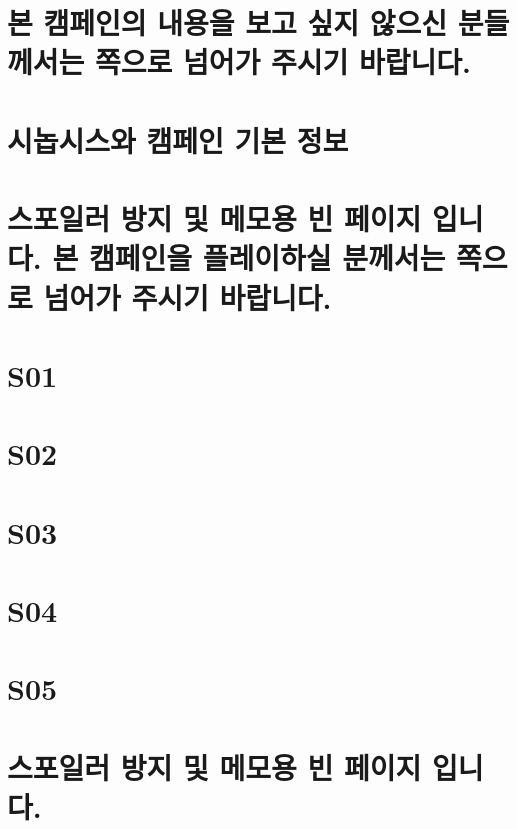 \documentclass{report}
\begin{document}
	\chapter*{본 캠페인의 내용을 보고 싶지 않으신 분들께서는 \pageref{endof_Rescue}쪽으로 넘어가 주시기 바랍니다.}
	
	\chapter{시놉시스와 캠페인 기본 정보}
		
	
	\chapter*{스포일러 방지 및 메모용 빈 페이지 입니다. 본 캠페인을 플레이하실 분께서는 \pageref{endof_Rescue}쪽으로 넘어가 주시기 바랍니다.}
	
	\parttoc
	
	\chapter{S01}
		
	\label{endof_Rescue_S01}
	
	\chapter{S02}
		
	\label{endof_Rescue_S02}
	
	\chapter{S03}
		
	\label{endof_Rescue_S03}
	
	\chapter{S04}
		
	\label{endof_Rescue_S04}
	
	\chapter{S05}
		
	\label{endof_Rescue_S05}
	
	\chapter*{스포일러 방지 및 메모용 빈 페이지 입니다.}
\end{document}
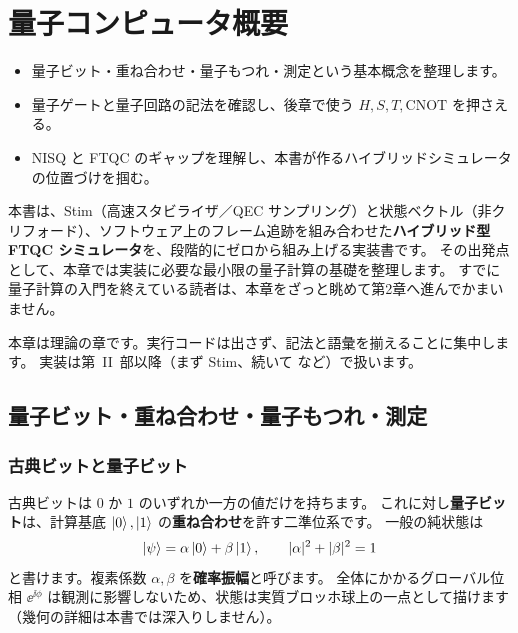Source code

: \chapter{量子コンピュータ概要}\label{ch:overview}

\begin{chaptergoal}
  \begin{itemize}
  \item 量子ビット・重ね合わせ・量子もつれ・測定という基本概念を整理します。
  \item 量子ゲートと量子回路の記法を確認し、後章で使う $H,S,T,\mathrm{CNOT}$ を押さえる。
  \item NISQ と FTQC のギャップを理解し、本書が作るハイブリッドシミュレータの位置づけを掴む。
  \end{itemize}
\end{chaptergoal}

本書は、Stim（高速スタビライザ／QEC サンプリング）と状態ベクトル（非クリフォード）、ソフトウェア上のフレーム追跡を組み合わせた\textbf{ハイブリッド型 FTQC シミュレータ}を、段階的にゼロから組み上げる実装書です。
その出発点として、本章では実装に必要な最小限の量子計算の基礎を整理します。
すでに量子計算の入門を終えている読者は、本章をざっと眺めて第2章へ進んでかまいません。

\begin{notebox}
  本章は理論の章です。実行コードは出さず、記法と語彙を揃えることに集中します。
  実装は第~II~部以降（まず Stim、続いて  など）で扱います。
\end{notebox}

\section{量子ビット・重ね合わせ・量子もつれ・測定}\label{sec:qubit}

\subsection{古典ビットと量子ビット}

古典ビットは $0$ か $1$ のいずれか一方の値だけを持ちます。
これに対し\textbf{量子ビット}は、計算基底 $\ket{0},\ket{1}$ の\textbf{重ね合わせ}を許す二準位系です。
一般の純状態は
\begin{equation}
  \ket{\psi}
  = \alpha\ket{0} + \beta\ket{1},
  \qquad
  |\alpha|^2 + |\beta|^2 = 1
\end{equation}
と書けます。複素係数 $\alpha,\beta$ を\textbf{確率振幅}と呼びます。
全体にかかるグローバル位相 $\ee^{\ii\phi}$ は観測に影響しないため、状態は実質ブロッホ球上の一点として描けます（幾何の詳細は本書では深入りしません）。

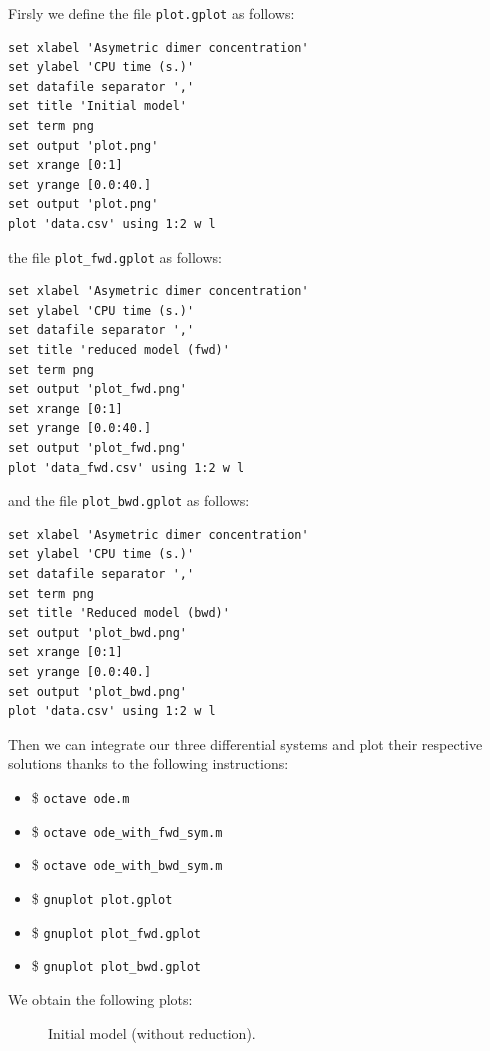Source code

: \documentclass[11pt]{book}
\def\ttt#1{\texttt{#1}}
\def\ITE#1{\begin{itemize}#1\end{itemize}}
\begin{document}
Firsly we define the file \texttt{plot.gplot} as follows:
\begin{lstlisting}[language=Gnuplot]
set xlabel 'Asymetric dimer concentration'
set ylabel 'CPU time (s.)'
set datafile separator ','
set title 'Initial model'
set term png
set output 'plot.png'
set xrange [0:1]
set yrange [0.0:40.]
set output 'plot.png'
plot 'data.csv' using 1:2 w l
\end{lstlisting}
the file \texttt{plot\_fwd.gplot} as follows:
\begin{lstlisting}[language=Gnuplot]
set xlabel 'Asymetric dimer concentration'
set ylabel 'CPU time (s.)'
set datafile separator ','
set title 'reduced model (fwd)'
set term png
set output 'plot_fwd.png'
set xrange [0:1]
set yrange [0.0:40.]
set output 'plot_fwd.png'
plot 'data_fwd.csv' using 1:2 w l
\end{lstlisting}
and the file \texttt{plot\_bwd.gplot} as follows:
\begin{lstlisting}[language=Gnuplot]
set xlabel 'Asymetric dimer concentration'
set ylabel 'CPU time (s.)'
set datafile separator ','
set term png
set title 'Reduced model (bwd)'
set output 'plot_bwd.png'
set xrange [0:1]
set yrange [0.0:40.]
set output 'plot_bwd.png'
plot 'data.csv' using 1:2 w l
\end{lstlisting}

Then we can integrate our three differential systems and plot their respective  solutions thanks to the following instructions:
\ITE{
\item[\$] \ttt{octave ode.m}
\item[\$] \ttt{octave ode\_with\_fwd\_sym.m}
\item[\$] \ttt{octave ode\_with\_bwd\_sym.m}
\item[\$] \ttt{gnuplot plot.gplot}
\item[\$] \ttt{gnuplot plot\_fwd.gplot}
\item[\$] \ttt{gnuplot plot\_bwd.gplot}}

We obtain the following plots:
\begin{figure}[htp]
\centering  \begin{minipage}{0.35\linewidth}
\end{minipage}
\caption{Initial model (without reduction).}
\end{figure}
\end{document}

++++++

# REQUIRED ACTION
Looking at the entries, count the lines where the word "minipage" appears, and state the count by itself.

# SOLUTION TO THIS TASK
2